Bennett’s initial request to promote these two officers was made at the Sept. 5 meeting. It stalled when Select Board chair Muriel Kramer, the Select Board liaison to the Police Department, asked the board to wait. She stressed the need for the departmental review to be completed first. Kramer also said that as the appointing authority, the Select Board should have had an opportunity to ask questions of the promotion candidates at a meeting. The board voted 4-1 to postpone the promotion requests, with Mary Jo LaFreniere as the lone vote in opposition.
The police union slammed this decision in a letter to the board, noting it was an embarrassment not only for the two officers but also for their families who attended the meeting.
Tuesday’s meeting had a more congenial tone. Human Resources Department generalist Kristin Merrill described the search process, which was completed in alignment with the HPD promotional process. Bennett oversaw the process and then made a recommendation based on the officers’ experience in the department and the results of a written test and interview process. The interviews were conducted by Southborough police chief Ryan Newell, HPD Sgt. Detective Scott van Raalten and Jessica Lewerenz, the Human Resources Department’s benefits administrator. The chief also evaluated their job performance.
In his interview before the Select Board, DeBoer, who has been a police officer for 30 years and has served in the HPD for nearly a quarter century, stressed his leadership as a role model for the younger officers. He also has served as union president twice.

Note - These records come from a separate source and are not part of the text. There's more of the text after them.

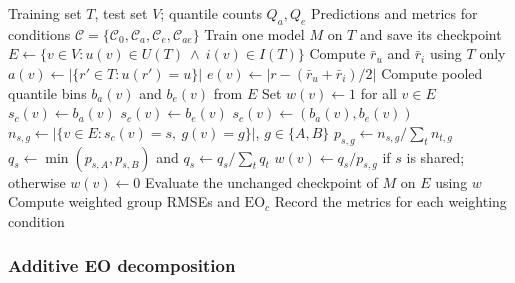 \documentclass[11pt]{article}
\begin{document}
\begin{algorithm}[H]
\caption{Test-set weighting and fixed-checkpoint evaluation}
\label{alg:test-set-weighting}
\begin{algorithmic}[1]
\Require Training set $T$, test set $V$; quantile counts $Q_a,Q_e$
\Ensure Predictions and metrics for conditions
       $\mathcal{C}=\{\mathcal C_0,\mathcal C_a,\mathcal C_e,\mathcal C_{ae}\}$
\State Train one model $M$ on $T$ and save its checkpoint
    \label{alg:test-train}
\State $E\gets\{v\in V:u(v)\in U(T)\ \land\ i(v)\in I(T)\}$
    \label{alg:test-eligible}
\State Compute $\bar r_u$ and $\bar r_i$ using $T$ only
    \label{alg:test-means}
    \State $a(v)\gets|\{r'\in T:u(r')=u\}|$
    \State $e(v)\gets\left|r-(\bar r_u+\bar r_i)/2\right|$
\EndFor
\State Compute pooled quantile bins $b_a(v)$ and $b_e(v)$ from $E$
      \label{alg:test-bins}
\label{alg:test-conditions}
        \State Set $w(v)\gets1$ for all $v\in E$
    \Else
            \State $s_c(v)\gets b_a(v)$
            \State $s_c(v)\gets b_e(v)$
        \Else
            \State $s_c(v)\gets(b_a(v),b_e(v))$
        \EndIf
                 \State $n_{s,g}\gets|\{v\in E:s_c(v)=s,\ g(v)=g\}|$,
                     $g\in\{A,B\}$
                     \label{alg:test-counts}
        \EndFor
        \State $p_{s,g}\gets n_{s,g}/\sum_t n_{t,g}$
                             \label{alg:test-proportions}
        \State $q_s\gets\min(p_{s,A},p_{s,B})$ and
               $q_s\gets q_s/\sum_tq_t$
                             \label{alg:test-target}
             \State $w(v)\gets q_s/p_{s,g}$ if $s$ is shared; otherwise
                 $w(v)\gets0$
                                 \label{alg:test-weights}
         \EndFor
    \EndIf
        \State Evaluate the unchanged checkpoint of $M$ on $E$ using $w$
                        \label{alg:test-evaluate}
        \State Compute weighted group RMSEs and $\mathrm{EO}_c$
\EndFor
\State Record the metrics for each weighting condition
            \label{alg:test-aggregate}
\end{algorithmic}
\end{algorithm}



\subsubsection{Additive EO decomposition}
\label{sec:eo-decomposition}
\end{document}
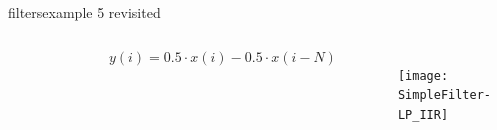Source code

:     
	\begin{frame}{filters}{example 5 revisited}
        \vspace{-5mm}
        \begin{columns}
	        \begin{figure}
				\begin{center}
                
				\end{center}
	        \end{figure}
        
            \begin{equation*}
        		y(i) = 0.5\cdot x(i) - 0.5\cdot x(i-N)
        	\end{equation*}
            \begin{figure}
                \centerline{\texttt{[image: SimpleFilter-LP\_IIR]}}
            \end{figure}
        \end{columns}
	\end{frame}	
	

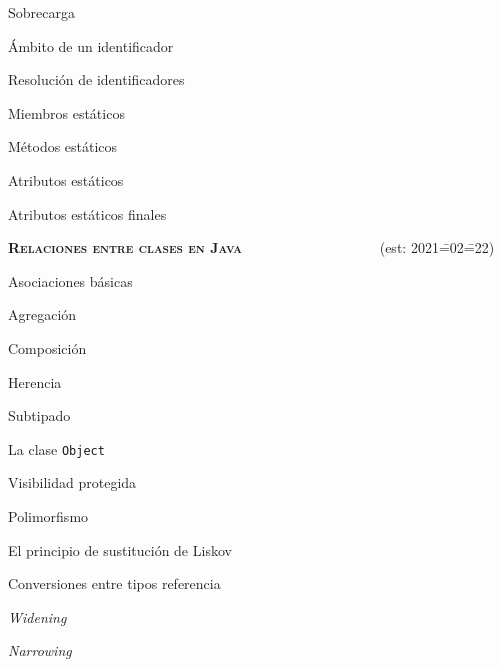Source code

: \begin{longenum}
\begin{longenum}
\begin{longenum}
\begin{longenum}
                \item Sobrecarga
                \item Ámbito de un identificador
                \item Resolución de identificadores
            \end{longenum}
        \end{longenum}
        \item Miembros estáticos
        \begin{longenum}
            \item Métodos estáticos
            \item Atributos estáticos
            \item Atributos estáticos finales
        \end{longenum}
    \end{longenum}
    \item \textbf{\textsc{Relaciones entre clases en Java}} \ \ \ \ \ \ \ \ \ \ \ \ \ \ \ \ \ \ \ (est: 2021\==02\==22)
    \begin{longenum}
        \item Asociaciones básicas
        \begin{longenum}
            \item Agregación
            \item Composición
        \end{longenum}
        \item Herencia
        \begin{longenum}
            \item Subtipado
            \item La clase \texttt{Object}
            \item Visibilidad protegida
        \end{longenum}
        \item Polimorfismo
        \begin{longenum}
            \item El principio de sustitución de Liskov
            \item Conversiones entre tipos referencia
            \begin{longenum}
                \item \textit{Widening}
                \item \textit{Narrowing}
            \end{longenum}

\end{longenum}
\end{longenum}
\end{longenum}
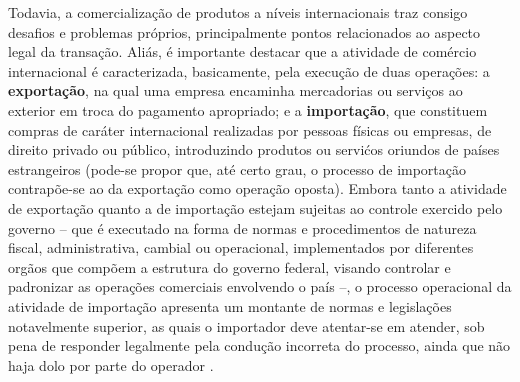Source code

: Todavia, a comercialização de produtos a níveis internacionais traz consigo desafios e problemas próprios, principalmente pontos relacionados ao aspecto legal da transação. Aliás, é importante destacar que a atividade de comércio internacional é caracterizada, basicamente, pela execução de duas operações: a \textbf{exportação}, na qual uma empresa encaminha mercadorias ou serviços ao exterior em troca do pagamento apropriado; e a \textbf{importação}, que constituem compras de caráter internacional realizadas por pessoas físicas ou empresas, de direito privado ou público, introduzindo produtos ou servićos oriundos de países estrangeiros (pode-se propor que, até certo grau, o processo de importação contrapõe-se ao da exportação como operação oposta). Embora tanto a atividade de exportação quanto a de importação estejam sujeitas ao controle exercido pelo governo -- que é executado na forma de normas e procedimentos de natureza fiscal, administrativa, cambial ou operacional, implementados por diferentes orgãos que compõem a estrutura do governo federal, visando controlar e padronizar as operações comerciais envolvendo o país --, o processo operacional da atividade de importação apresenta um montante de normas e legislações notavelmente superior, as quais o importador deve atentar-se em atender, sob pena de responder legalmente pela condução incorreta do processo, ainda que não haja dolo por parte do operador \cite{segalis2015fundamentos}. 


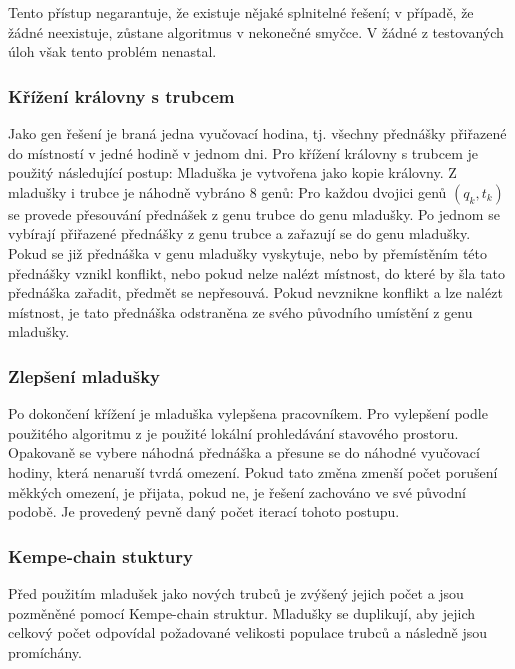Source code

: \documentclass[12pt, a4paper]{article}
\begin{document}
Tento přístup negarantuje, že existuje nějaké splnitelné řešení; v případě, že žádné neexistuje, zůstane algoritmus v nekonečné smyčce.
V žádné z testovaných úloh však tento problém nenastal.

\subsubsection{Křížení královny s trubcem}
Jako gen řešení je braná jedna vyučovací hodina, tj. všechny přednášky přiřazené do místností v jedné hodině v jednom dni.
Pro křížení královny s trubcem je použitý následující postup:
Mladuška je vytvořena jako kopie královny.
Z mladušky i trubce je náhodně vybráno 8 genů:
Pro každou dvojici genů $(q_k, t_k)$ se provede přesouvání přednášek z genu trubce do genu mladušky.
Po jednom se vybírají přiřazené přednášky z genu trubce a zařazují se do genu mladušky.
Pokud se již přednáška v genu mladušky vyskytuje, nebo by přemístěním této přednášky vznikl konflikt, nebo pokud nelze nalézt místnost, do které by šla tato přednáška zařadit,
předmět se nepřesouvá. Pokud nevznikne konflikt a lze nalézt místnost, je tato přednáška odstraněna ze svého původního umístění z genu mladušky.

\subsubsection{Zlepšení mladušky}
Po dokončení křížení je mladuška vylepšena pracovníkem.
Pro vylepšení podle použitého algoritmu z \cite{HoneyBee} je použité lokální prohledávání stavového prostoru.
Opakovaně se vybere náhodná přednáška a přesune se do náhodné vyučovací hodiny, která nenaruší tvrdá omezení.
Pokud tato změna zmenší počet porušení měkkých omezení, je přijata, pokud ne, je řešení zachováno ve své původní podobě.
Je provedený pevně daný počet iterací tohoto postupu.

\subsubsection{Kempe-chain stuktury}
Před použitím mladušek jako nových trubců je zvýšený jejich počet a jsou pozměněné pomocí Kempe-chain struktur.
Mladušky se duplikují, aby jejich celkový počet odpovídal požadované velikosti populace trubců a následně jsou promíchány.
\end{document}
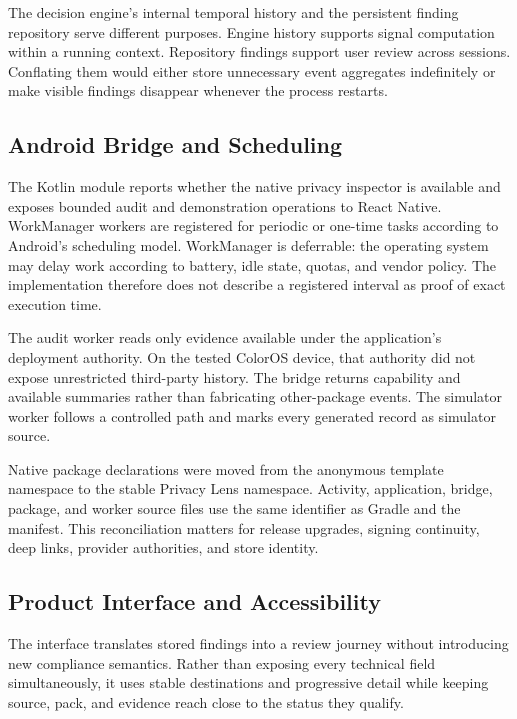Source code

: The decision engine's internal temporal history and the persistent finding repository serve different purposes. Engine history supports signal computation within a running context. Repository findings support user review across sessions. Conflating them would either store unnecessary event aggregates indefinitely or make visible findings disappear whenever the process restarts.

\subsection{Android Bridge and Scheduling}

The Kotlin module reports whether the native privacy inspector is available and exposes bounded audit and demonstration operations to React Native. WorkManager workers are registered for periodic or one-time tasks according to Android's scheduling model. WorkManager is deferrable: the operating system may delay work according to battery, idle state, quotas, and vendor policy. The implementation therefore does not describe a registered interval as proof of exact execution time.

The audit worker reads only evidence available under the application's deployment authority. On the tested ColorOS device, that authority did not expose unrestricted third-party history. The bridge returns capability and available summaries rather than fabricating other-package events. The simulator worker follows a controlled path and marks every generated record as simulator source.

Native package declarations were moved from the anonymous template namespace to the stable Privacy Lens namespace. Activity, application, bridge, package, and worker source files use the same identifier as Gradle and the manifest. This reconciliation matters for release upgrades, signing continuity, deep links, provider authorities, and store identity.

\subsection{Product Interface and Accessibility}

The interface translates stored findings into a review journey without introducing new compliance semantics. Rather than exposing every technical field simultaneously, it uses stable destinations and progressive detail while keeping source, pack, and evidence reach close to the status they qualify.

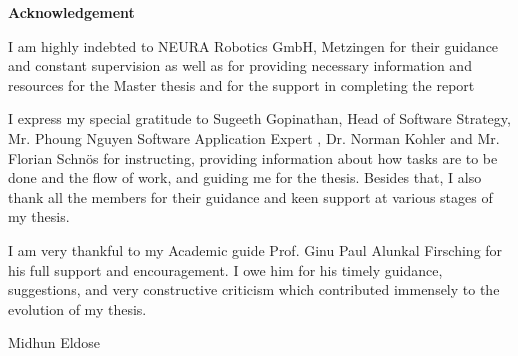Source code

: \documentclass[12pt]{article}
\begin{document}
\newpage
\tableofcontents
\newpage
\listoffigures
{}
\newpage
\listoftables
{}
\newpage
\raggedright
\newpage
\raggedright
{}
\begin{center}
    \textbf{Acknowledgement}
\end{center}
    \raggedright

    I am highly indebted to NEURA Robotics GmbH, Metzingen for their guidance and constant supervision as well as for providing necessary information and resources for the Master thesis and for the support in completing the report

    \vspace{1cm}
    
    I express my special gratitude to Sugeeth Gopinathan, Head of Software Strategy, Mr. Phoung Nguyen Software Application Expert , Dr. Norman Kohler and Mr. Florian Schnös for instructing, providing information about how tasks are to be done and the flow of work, and guiding me for the thesis. Besides that, I also thank all the members for their guidance and keen support at various stages of my thesis.

    \vspace{1cm}

    I am very thankful to my Academic guide Prof. Ginu Paul Alunkal Firsching for his full support and encouragement. I owe him for his timely guidance, suggestions, and very constructive criticism which contributed immensely to the evolution of my thesis.
    
    \vspace{1.5 cm}
    
    \raggedleft
    Midhun Eldose


\newpage
\end{document}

He added that he has worked his way up through the ranks, starting as a part-time officer and dispatcher in his hometown of Westborough before serving most recently as an HPD detective.
“I add a lot of depth to the Hopkinton Police Department,” he said, noting that he was chosen for a federal task force. “And through that, I’ve been able to work with the chief, other sergeants and the command staff to help establish policies.”
One accomplishment was when he cracked a case in August regarding a Marlborough man accused of breaking into homes in Hopkinton and at least four other communities. The alleged robber’s distinctive pickup truck led to his arrest.
Santoro has been with the HPD for eight years, now one of the senior members of the force. He currently serves as the school resource officer, building a bridge between the department and young people. Bennett referred to him as “an outstanding officer and a great listener.”
He said he learned from a mentor that officers should treat everyone they serve as if they were someone they care about. Respect and empathy are key traits that have helped him develop trust within the community and the schools.
Santoro also reflected on Hopkinton’s growing diversity, noting that everyone is deserving of respect.
“In fact, I think it’s a positive that we’re getting more diverse and that we’re learning from each other,” he added, “learning different perspectives and maybe learning why people think different ways.”
Santoro described himself as “a silent leader.” He is looking forward to taking on a more active role as a sergeant.
FY 25 budget requests reviewed
Fisca year 2025 budget and capital hearings were held to review the request of the Fire Department, Police Department, Communications Department, Department of Public Works and Engineering/Facilities Department.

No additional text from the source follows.